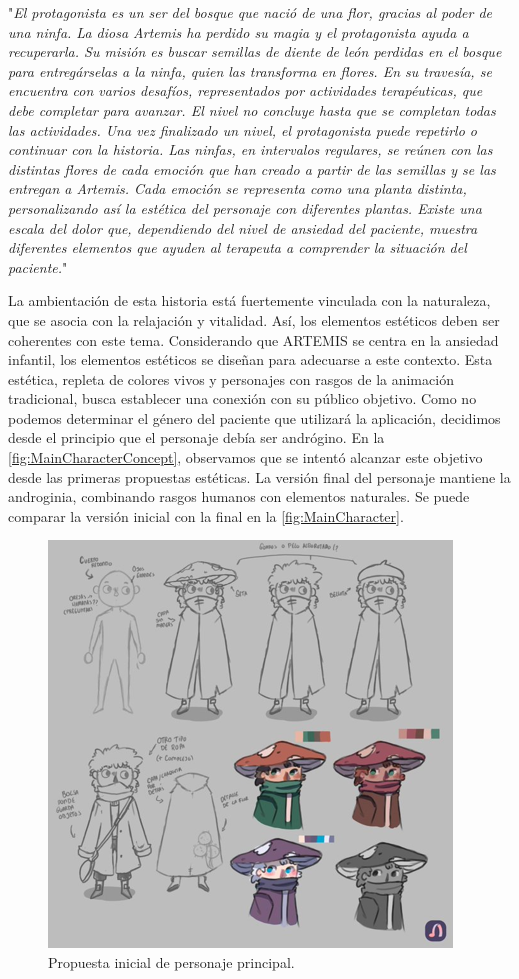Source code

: \begin{adjustwidth}{100pt}{0pt}
	\noindent "\textit{El protagonista es un ser del bosque que nació de una flor, gracias al poder de una ninfa. La diosa Artemis ha perdido su magia y el protagonista ayuda a recuperarla. Su misión es buscar semillas de diente de león perdidas en el bosque para entregárselas a la ninfa, quien las transforma en flores. En su travesía, se encuentra con varios desafíos, representados por actividades terapéuticas, que debe completar para avanzar. El nivel no concluye hasta que se completan todas las actividades. Una vez finalizado un nivel, el protagonista puede repetirlo o continuar con la historia. Las ninfas, en intervalos regulares, se reúnen con las distintas flores de cada emoción que han creado a partir de las semillas y se las entregan a Artemis. Cada emoción se representa como una planta distinta, personalizando así la estética del personaje con diferentes plantas. Existe una escala del dolor que, dependiendo del nivel de ansiedad del paciente, muestra diferentes elementos que ayuden al terapeuta a comprender la situación del paciente.}"
\end{adjustwidth}

La ambientación de esta historia está fuertemente vinculada con la naturaleza, que se asocia con la relajación y vitalidad. Así, los elementos estéticos deben ser coherentes con este tema. Considerando que ARTEMIS se centra en la ansiedad infantil, los elementos estéticos se diseñan para adecuarse a este contexto. Esta estética, repleta de colores vivos y personajes con rasgos de la animación tradicional, busca establecer una conexión con su público objetivo. Como no podemos determinar el género del paciente que utilizará la aplicación, decidimos desde el principio que el personaje debía ser andrógino. En la \autoref{fig:MainCharacterConcept}, observamos que se intentó alcanzar este objetivo desde las primeras propuestas estéticas. La versión final del personaje mantiene la androginia, combinando rasgos humanos con elementos naturales. Se puede comparar la versión inicial con la final en la \autoref{fig:MainCharacter}.

\begin{figure}[h!]
	\centering
	\includegraphics[width=0.4\linewidth]{Figuras/Desarrollo/PersonajesNuevosConcept}
	\caption{Propuesta inicial de personaje principal.}
	\label{fig:MainCharacterConcept}
	\vspace{-20pt}
\end{figure}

# # #

Problem statement — Return the listing above in full and unaltered. Keep the pictures out.

Exercise answer —
Source code

: \begin{adjustwidth}{100pt}{0pt}
	\noindent "\textit{El protagonista es un ser del bosque que nació de una flor, gracias al poder de una ninfa. La diosa Artemis ha perdido su magia y el protagonista ayuda a recuperarla. Su misión es buscar semillas de diente de león perdidas en el bosque para entregárselas a la ninfa, quien las transforma en flores. En su travesía, se encuentra con varios desafíos, representados por actividades terapéuticas, que debe completar para avanzar. El nivel no concluye hasta que se completan todas las actividades. Una vez finalizado un nivel, el protagonista puede repetirlo o continuar con la historia. Las ninfas, en intervalos regulares, se reúnen con las distintas flores de cada emoción que han creado a partir de las semillas y se las entregan a Artemis. Cada emoción se representa como una planta distinta, personalizando así la estética del personaje con diferentes plantas. Existe una escala del dolor que, dependiendo del nivel de ansiedad del paciente, muestra diferentes elementos que ayuden al terapeuta a comprender la situación del paciente.}"
\end{adjustwidth}

La ambientación de esta historia está fuertemente vinculada con la naturaleza, que se asocia con la relajación y vitalidad. Así, los elementos estéticos deben ser coherentes con este tema. Considerando que ARTEMIS se centra en la ansiedad infantil, los elementos estéticos se diseñan para adecuarse a este contexto. Esta estética, repleta de colores vivos y personajes con rasgos de la animación tradicional, busca establecer una conexión con su público objetivo. Como no podemos determinar el género del paciente que utilizará la aplicación, decidimos desde el principio que el personaje debía ser andrógino. En la \autoref{fig:MainCharacterConcept}, observamos que se intentó alcanzar este objetivo desde las primeras propuestas estéticas. La versión final del personaje mantiene la androginia, combinando rasgos humanos con elementos naturales. Se puede comparar la versión inicial con la final en la \autoref{fig:MainCharacter}.

\begin{figure}[h!]
	\centering
	\includegraphics[width=0.4\linewidth]{Figuras/Desarrollo/PersonajesNuevosConcept}
	\caption{Propuesta inicial de personaje principal.}
	\label{fig:MainCharacterConcept}
	\vspace{-20pt}
\end{figure}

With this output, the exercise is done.